May 31, 2012

texas toast

Let's talk bread.  Thanks.  I didn't think you'd object.

It's pretty much a staple.  Very rarely can you call anything a "meal" without it.  (Or maybe that's just me?  Are you so enamored with the yeasty, floury deliciousness?  Never mind...don't answer that.  I prefer to happily continue to live in my dream world of rolls and loaves.)
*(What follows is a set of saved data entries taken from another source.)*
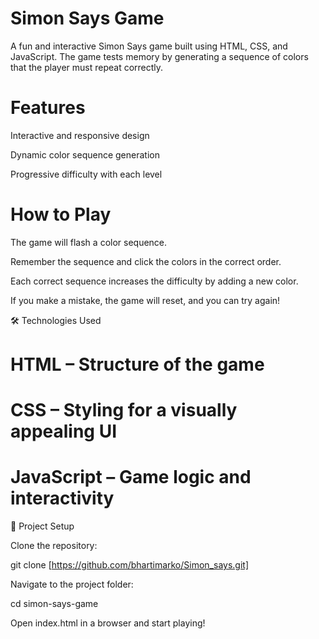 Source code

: # Simon Says Game

A fun and interactive Simon Says game built using HTML, CSS, and JavaScript. The game tests memory by generating a sequence of colors that the player must repeat correctly.

<h1> Features</h1>

Interactive and responsive design

Dynamic color sequence generation

Progressive difficulty with each level

<h1> How to Play </h1>

The game will flash a color sequence.

Remember the sequence and click the colors in the correct order.

Each correct sequence increases the difficulty by adding a new color.

If you make a mistake, the game will reset, and you can try again!

🛠️ Technologies Used

# HTML – Structure of the game

# CSS – Styling for a visually appealing UI

# JavaScript – Game logic and interactivity

📂 Project Setup

Clone the repository:

git clone [https://github.com/bhartimarko/Simon_says.git]

Navigate to the project folder:

cd simon-says-game

Open index.html in a browser and start playing!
Serve this garlicky toast with some New England Clam Chowder.  For the 24x24 meal, I did.  And it was enjoyed by all.  You can't go wrong.

Texas Toast
Serves 10

  • 2 loaves white bread
  • 1/2 c butter, softened
  • 4 large cloves garlic, pureed
  • pinch of red pepper flakes
  • generous chookie chookie of oregano, onion powder and garlic powder
Let butter sit out until it softens.  Preheat oven to 350 degrees.  Once it's soft, mix butter with garlic (I pureed the garlic in a food processor), red pepper flakes, oregano, onion powder and garlic powder.  Cut the loaves of bread into 1" slices and spread the butter generously on the slices.  Bake on a baking sheet for 5-10 minutes, until butter is melted and it's just starting to brown around the edges.  Check the bread often while baking, so that it doesn't burn.